# Korita, Eliza has something to show you!



## New-goat-mom (May 21, 2017)

@Korita hopefully Eliza gave your girls a call and didn't mention the horrors of childbirth. We have buck, doe twins. The boy weighed a whopping 9lbs 13 oz and the girl 6lbs 14oz. They are gorgeous! Both light tan with a dark brown stripe down their back but when you ruffle their hair it's dark underneath. It was a kinda rough delivery and has been an ongoing battle since to get her to be a decent mom but things seem to be settling down a bit. She clearly loves them she's just very inexperienced and confused. Now, here are the sweet angels.


----------



## Amber89 (Feb 6, 2018)

Awwwwww....Yay!!!! Finally lol


----------



## New-goat-mom (May 21, 2017)

I know!!!! It's about time! Lol


----------



## Treu Shutz (Feb 27, 2018)

I love that coloring. Do you think they'll stay that light?


----------



## New-goat-mom (May 21, 2017)

Thank you. I have no clue! I was totally shocked by their color. The buck was brown with a white belt and a couple of moon spots. I sure wasn't expecting this! Lol


----------



## Kath G. (Jul 13, 2017)

Awwww! Congratulations! See, you waiting was so worth it for *me* to look at your cute baby goat pictures!


----------



## goathiker (Apr 14, 2011)

Eww, they have weird things hanging off their heads


----------



## New-goat-mom (May 21, 2017)

Rofl... those are called ears. You can consider it like...ohhhh...a beauty mark. Only the most incredible goaties are given those!


----------



## mariarose (Oct 23, 2014)

You guys crack me up! Too witty for me.

Hey there little ones!
:holidaywelcome:


----------



## New-goat-mom (May 21, 2017)

They said to tell you hi, Maria!


----------



## Korita (Jan 11, 2018)

Oh my gosh that makes me so happy!!!!! Way to go Eliza!!!!! Welcome to the March 6th birthday club little ones :happygoat:
:run:
I told Lucy that Eliza listened and had her babies yesterday on my birthday. Why didn’t she have hers yet? ....... She looked at me with a RBF and started chewing her cud as if she didn’t care at all. Ha ha 

I hope Eliza is feeling well and gets the hang of the momma thing. And those ears on that buck! :hubbahubba: So cute!!!!!


----------



## New-goat-mom (May 21, 2017)

@Korita the babies said tell you happy shared birthday!!!

If it helps any, Eliza not only chewed her cud through the entire delivery, she grabbed a bite to eat between contactions and even between kids! Lol I never stopped feeling and seeing the babies move, either. So hopefully Lucy will be going VERY soon.

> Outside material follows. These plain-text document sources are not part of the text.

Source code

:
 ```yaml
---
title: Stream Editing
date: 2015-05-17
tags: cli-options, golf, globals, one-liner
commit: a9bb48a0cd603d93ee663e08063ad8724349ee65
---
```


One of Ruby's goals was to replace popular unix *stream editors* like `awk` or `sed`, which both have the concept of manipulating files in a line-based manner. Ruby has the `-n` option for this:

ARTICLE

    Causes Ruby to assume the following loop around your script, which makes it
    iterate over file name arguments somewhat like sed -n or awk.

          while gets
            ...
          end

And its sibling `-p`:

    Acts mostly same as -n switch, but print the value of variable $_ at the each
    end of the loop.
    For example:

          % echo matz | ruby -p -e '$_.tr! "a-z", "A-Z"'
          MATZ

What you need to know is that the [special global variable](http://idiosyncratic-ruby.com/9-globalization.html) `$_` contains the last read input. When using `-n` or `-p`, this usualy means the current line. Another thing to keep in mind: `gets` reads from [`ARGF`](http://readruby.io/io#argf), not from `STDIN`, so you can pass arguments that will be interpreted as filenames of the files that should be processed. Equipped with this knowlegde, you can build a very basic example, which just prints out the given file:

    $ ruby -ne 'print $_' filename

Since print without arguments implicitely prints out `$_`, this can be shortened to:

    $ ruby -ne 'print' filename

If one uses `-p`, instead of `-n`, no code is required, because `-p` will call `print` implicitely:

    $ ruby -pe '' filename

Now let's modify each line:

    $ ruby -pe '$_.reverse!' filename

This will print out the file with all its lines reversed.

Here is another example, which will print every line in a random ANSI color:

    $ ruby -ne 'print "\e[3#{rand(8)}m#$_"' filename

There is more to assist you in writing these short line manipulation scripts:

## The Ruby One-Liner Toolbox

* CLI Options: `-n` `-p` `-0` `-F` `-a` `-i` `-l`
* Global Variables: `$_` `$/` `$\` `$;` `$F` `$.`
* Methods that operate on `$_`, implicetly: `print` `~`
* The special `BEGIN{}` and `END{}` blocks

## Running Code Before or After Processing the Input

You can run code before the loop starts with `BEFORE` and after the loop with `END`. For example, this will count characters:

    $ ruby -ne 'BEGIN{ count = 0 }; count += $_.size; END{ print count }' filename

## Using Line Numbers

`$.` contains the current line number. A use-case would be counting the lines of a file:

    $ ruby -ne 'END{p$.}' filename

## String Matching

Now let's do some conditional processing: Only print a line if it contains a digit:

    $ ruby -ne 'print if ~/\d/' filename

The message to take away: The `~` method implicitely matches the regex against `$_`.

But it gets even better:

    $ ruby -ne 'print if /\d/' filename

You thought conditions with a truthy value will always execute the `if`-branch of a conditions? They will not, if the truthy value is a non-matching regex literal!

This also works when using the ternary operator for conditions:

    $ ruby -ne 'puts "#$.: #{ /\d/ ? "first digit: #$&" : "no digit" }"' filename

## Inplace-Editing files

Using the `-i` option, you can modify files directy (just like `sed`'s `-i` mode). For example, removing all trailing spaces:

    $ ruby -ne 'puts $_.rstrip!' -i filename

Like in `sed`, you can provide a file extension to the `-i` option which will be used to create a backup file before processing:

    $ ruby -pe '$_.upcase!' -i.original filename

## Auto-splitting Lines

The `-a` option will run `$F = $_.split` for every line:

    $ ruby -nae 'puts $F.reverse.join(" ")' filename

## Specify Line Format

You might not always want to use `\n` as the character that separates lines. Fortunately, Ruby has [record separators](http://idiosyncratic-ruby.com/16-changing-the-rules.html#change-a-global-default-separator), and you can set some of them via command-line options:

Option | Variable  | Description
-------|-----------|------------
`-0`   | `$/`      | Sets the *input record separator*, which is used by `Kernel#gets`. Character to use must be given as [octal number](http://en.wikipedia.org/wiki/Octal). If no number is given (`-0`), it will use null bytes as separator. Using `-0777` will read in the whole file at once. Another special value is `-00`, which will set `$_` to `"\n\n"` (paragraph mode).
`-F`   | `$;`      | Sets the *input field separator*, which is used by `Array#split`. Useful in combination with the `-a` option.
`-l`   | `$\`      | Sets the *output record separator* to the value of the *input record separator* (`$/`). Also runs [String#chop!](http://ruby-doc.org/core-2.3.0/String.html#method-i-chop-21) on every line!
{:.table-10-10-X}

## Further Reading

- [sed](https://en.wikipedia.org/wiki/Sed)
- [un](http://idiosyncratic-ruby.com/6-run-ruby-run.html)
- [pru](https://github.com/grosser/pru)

I gotta admit, the second he was born I squealed THOSE EARS!!! Now if I could just turn him into a doe! Lol


----------



## singinggoatgirl (Apr 13, 2016)

So stinking adorable! So glad she listened! lol


----------



## New-goat-mom (May 21, 2017)

Thank you. I am pretty much in love with them!


----------



## Suzanne_Tyler (Jul 19, 2014)

They are so cute!!


----------



## New-goat-mom (May 21, 2017)

Thank you!


----------



## groovyoldlady (Jul 21, 2011)

They are ABSOLUTELY adorable!:hbd:



goathiker said:


> Eww, they have weird things hanging off their heads


No aliens for NewGoatMom.  I have LaManchas and my husband says the newborn kids look like 4 long legs with 2 butts.


----------



## New-goat-mom (May 21, 2017)

Thank you! 

I love ears. Long, floppy ears! And I love no ears. I kinda think I just love goats. Lol

Thats too funny about the 4 legs and two butts! :lolgoat:


----------



## toth boer goats (Jul 20, 2008)

So cute..


----------



## New-goat-mom (May 21, 2017)

Thank you!


----------



## goat girls (Dec 13, 2017)

goathiker said:


> Eww, they have weird things hanging off their heads





New-goat-mom said:


> Rofl... those are called ears. You can consider it like...ohhhh...a beauty mark. Only the most incredible goaties are given those!


I must agree only the most incredible goats are given ear. Although there is a exception named Licorice they sweetest gopher eared Lamancha.


----------



## capracreek (Apr 5, 2016)

Pretty darn cute!


----------